I’ve been wanting to read this for a long time. I look at it in the library. I take it home. I leave it in the living room. I bring it back. Somehow, I’m just never in the mood for a story about a skinhead neo-nazi and all her hate and violence. Plus, Jane Yolen and the Twilight Zone already did moving ‘switch-bodies-with-a-Holocaust-victim’ stories.
So, here I am, surprised to tell you that the Hilary (nazi) sections of the story are better written and more moving than the Chana (Holocaust) parts. I’m not done yet; I didn’t feel like reading this today. I’ll let you know what I think when it’s all done.
This telling really picks up as you move into it. Hilary experiences Chana’s thoughts and deprivations as her family is forced into the ghetto, prison, and Auschwitz. It’s not as hard-hitting as other YA Holocaust books I have read. Nolan dials back the harshness and horror and pain. Though I hate reading that stuff, I think it’s a mistake. If we are to learn from history, and if Hilary is supposed to learn from her psychic connection to Chana, there has to be a big impact.

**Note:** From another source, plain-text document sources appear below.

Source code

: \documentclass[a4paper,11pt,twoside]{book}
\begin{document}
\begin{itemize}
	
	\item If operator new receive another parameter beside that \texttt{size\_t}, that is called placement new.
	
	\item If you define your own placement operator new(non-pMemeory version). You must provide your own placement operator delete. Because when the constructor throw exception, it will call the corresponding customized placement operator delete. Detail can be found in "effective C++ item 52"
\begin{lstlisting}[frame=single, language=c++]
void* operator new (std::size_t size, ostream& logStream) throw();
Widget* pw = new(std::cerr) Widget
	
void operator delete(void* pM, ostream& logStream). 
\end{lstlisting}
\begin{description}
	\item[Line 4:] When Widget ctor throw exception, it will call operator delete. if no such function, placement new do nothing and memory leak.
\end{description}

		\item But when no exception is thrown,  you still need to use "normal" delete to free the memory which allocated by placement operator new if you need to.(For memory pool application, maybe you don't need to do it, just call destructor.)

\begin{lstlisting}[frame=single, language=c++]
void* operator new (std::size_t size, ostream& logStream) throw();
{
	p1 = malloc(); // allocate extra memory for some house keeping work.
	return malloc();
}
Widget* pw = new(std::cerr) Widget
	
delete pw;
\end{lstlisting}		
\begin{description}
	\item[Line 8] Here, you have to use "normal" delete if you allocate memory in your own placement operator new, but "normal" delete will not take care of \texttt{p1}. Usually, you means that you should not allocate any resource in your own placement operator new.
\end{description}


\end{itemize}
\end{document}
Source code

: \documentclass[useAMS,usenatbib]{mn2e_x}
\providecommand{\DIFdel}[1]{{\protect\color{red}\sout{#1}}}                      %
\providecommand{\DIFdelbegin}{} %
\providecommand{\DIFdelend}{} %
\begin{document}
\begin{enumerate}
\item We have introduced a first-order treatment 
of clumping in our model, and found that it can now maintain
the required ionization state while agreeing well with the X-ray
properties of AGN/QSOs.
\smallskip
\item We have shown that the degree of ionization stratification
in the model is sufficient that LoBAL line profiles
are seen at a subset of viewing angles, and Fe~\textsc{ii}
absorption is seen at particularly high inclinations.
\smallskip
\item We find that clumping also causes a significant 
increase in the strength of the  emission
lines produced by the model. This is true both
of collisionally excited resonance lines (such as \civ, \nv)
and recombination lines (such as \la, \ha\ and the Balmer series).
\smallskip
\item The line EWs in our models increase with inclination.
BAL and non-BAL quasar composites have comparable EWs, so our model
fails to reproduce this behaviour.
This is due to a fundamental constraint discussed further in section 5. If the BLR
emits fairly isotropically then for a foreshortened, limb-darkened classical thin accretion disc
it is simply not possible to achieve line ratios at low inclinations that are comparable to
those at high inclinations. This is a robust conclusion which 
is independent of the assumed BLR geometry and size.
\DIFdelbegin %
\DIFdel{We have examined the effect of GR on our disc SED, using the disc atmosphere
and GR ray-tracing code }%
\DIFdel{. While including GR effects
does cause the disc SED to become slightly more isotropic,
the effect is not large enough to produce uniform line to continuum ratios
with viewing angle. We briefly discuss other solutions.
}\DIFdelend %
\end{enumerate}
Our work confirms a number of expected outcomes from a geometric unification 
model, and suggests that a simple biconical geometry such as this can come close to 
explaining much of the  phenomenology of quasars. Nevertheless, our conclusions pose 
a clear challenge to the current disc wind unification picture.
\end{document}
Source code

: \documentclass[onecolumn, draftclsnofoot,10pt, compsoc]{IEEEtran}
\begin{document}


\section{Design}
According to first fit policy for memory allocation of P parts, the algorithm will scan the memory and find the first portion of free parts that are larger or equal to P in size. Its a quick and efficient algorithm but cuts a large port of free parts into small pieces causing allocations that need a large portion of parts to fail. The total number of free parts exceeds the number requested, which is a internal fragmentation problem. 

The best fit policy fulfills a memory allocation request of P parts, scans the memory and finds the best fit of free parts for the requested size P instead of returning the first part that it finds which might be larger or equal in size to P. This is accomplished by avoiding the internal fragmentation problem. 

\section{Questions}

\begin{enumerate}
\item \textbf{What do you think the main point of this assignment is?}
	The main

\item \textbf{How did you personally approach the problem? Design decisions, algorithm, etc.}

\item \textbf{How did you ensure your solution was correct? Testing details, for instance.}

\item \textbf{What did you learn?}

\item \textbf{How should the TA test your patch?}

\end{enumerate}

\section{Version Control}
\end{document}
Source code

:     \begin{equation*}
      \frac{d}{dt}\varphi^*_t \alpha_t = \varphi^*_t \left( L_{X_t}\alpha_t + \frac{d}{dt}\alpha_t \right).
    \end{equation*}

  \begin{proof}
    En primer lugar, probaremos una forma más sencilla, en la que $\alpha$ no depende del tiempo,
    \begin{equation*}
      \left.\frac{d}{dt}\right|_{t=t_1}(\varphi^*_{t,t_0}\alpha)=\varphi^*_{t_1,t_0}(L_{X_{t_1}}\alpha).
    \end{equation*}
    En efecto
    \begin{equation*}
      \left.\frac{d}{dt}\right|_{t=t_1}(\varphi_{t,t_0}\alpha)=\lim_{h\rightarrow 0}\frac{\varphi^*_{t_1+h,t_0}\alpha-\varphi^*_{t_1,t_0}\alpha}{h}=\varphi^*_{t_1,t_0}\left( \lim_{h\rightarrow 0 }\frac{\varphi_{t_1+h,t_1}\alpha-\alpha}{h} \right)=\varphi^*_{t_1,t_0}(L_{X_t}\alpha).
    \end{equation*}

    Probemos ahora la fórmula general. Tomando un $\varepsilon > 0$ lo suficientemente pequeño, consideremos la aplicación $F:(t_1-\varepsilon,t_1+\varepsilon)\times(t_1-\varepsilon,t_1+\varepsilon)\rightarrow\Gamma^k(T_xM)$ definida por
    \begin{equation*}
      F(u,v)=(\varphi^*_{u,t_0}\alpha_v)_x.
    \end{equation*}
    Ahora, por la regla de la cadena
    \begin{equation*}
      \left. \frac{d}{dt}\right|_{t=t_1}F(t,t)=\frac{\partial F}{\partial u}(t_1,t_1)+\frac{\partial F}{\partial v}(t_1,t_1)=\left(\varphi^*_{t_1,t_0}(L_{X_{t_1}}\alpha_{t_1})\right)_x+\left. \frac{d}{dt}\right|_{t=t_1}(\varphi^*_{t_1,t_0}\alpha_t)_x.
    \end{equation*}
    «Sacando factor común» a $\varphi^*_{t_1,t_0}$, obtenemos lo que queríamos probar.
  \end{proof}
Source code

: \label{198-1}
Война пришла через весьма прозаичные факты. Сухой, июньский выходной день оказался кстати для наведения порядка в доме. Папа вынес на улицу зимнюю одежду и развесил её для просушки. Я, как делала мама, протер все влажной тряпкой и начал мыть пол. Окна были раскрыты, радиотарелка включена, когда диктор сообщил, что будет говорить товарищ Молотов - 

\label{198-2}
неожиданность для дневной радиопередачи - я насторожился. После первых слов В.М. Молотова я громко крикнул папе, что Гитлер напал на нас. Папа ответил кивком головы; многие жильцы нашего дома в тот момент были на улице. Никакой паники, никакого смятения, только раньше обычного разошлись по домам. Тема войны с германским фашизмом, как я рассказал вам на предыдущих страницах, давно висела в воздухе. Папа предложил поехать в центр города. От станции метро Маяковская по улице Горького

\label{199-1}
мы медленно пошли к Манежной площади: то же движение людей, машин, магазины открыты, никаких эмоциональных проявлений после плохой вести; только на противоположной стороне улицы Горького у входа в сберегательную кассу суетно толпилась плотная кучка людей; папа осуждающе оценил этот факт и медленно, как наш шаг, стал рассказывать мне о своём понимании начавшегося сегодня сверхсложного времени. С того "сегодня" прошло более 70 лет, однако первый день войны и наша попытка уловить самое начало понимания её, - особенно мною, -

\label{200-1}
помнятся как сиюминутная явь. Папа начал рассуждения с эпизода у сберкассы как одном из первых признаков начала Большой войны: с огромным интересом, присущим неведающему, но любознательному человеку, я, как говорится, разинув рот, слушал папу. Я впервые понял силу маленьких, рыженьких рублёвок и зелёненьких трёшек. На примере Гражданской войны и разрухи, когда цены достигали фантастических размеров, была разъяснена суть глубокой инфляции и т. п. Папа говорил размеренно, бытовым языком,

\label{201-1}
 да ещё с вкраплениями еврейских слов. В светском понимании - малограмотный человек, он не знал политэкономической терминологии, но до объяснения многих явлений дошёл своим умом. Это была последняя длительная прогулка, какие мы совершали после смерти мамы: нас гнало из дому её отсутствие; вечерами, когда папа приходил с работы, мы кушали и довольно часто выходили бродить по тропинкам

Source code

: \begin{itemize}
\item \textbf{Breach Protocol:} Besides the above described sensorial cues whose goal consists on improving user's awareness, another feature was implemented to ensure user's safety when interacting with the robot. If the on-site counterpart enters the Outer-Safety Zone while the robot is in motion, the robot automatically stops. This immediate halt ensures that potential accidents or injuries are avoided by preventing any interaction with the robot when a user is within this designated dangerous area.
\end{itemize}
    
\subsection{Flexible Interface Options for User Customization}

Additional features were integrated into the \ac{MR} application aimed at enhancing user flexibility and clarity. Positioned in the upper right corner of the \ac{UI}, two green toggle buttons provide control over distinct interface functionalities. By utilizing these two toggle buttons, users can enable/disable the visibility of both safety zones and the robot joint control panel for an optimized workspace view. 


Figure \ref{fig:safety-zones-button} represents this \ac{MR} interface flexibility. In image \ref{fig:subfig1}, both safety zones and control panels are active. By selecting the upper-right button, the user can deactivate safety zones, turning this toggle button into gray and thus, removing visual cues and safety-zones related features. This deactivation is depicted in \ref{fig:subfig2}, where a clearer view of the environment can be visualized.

At the very end, there is strong emotion, but it all wraps up so quickly — Spoiler Here — Hilary is redeemed, her mom repents and becomes love, Simon is found, all in a page or two. I wish Nolan had chosen to write some of the aftermath: How does Hilary enact the lessons she’s learned? How does she make amends? Who does she turn to now that she can’t be friends with any of the gang kids with whom she used to spend all her time? How does Simon’s family continue to live next door to her? We all know prejudice and persecution are wrong; what we don’t always know is how to proceed from there.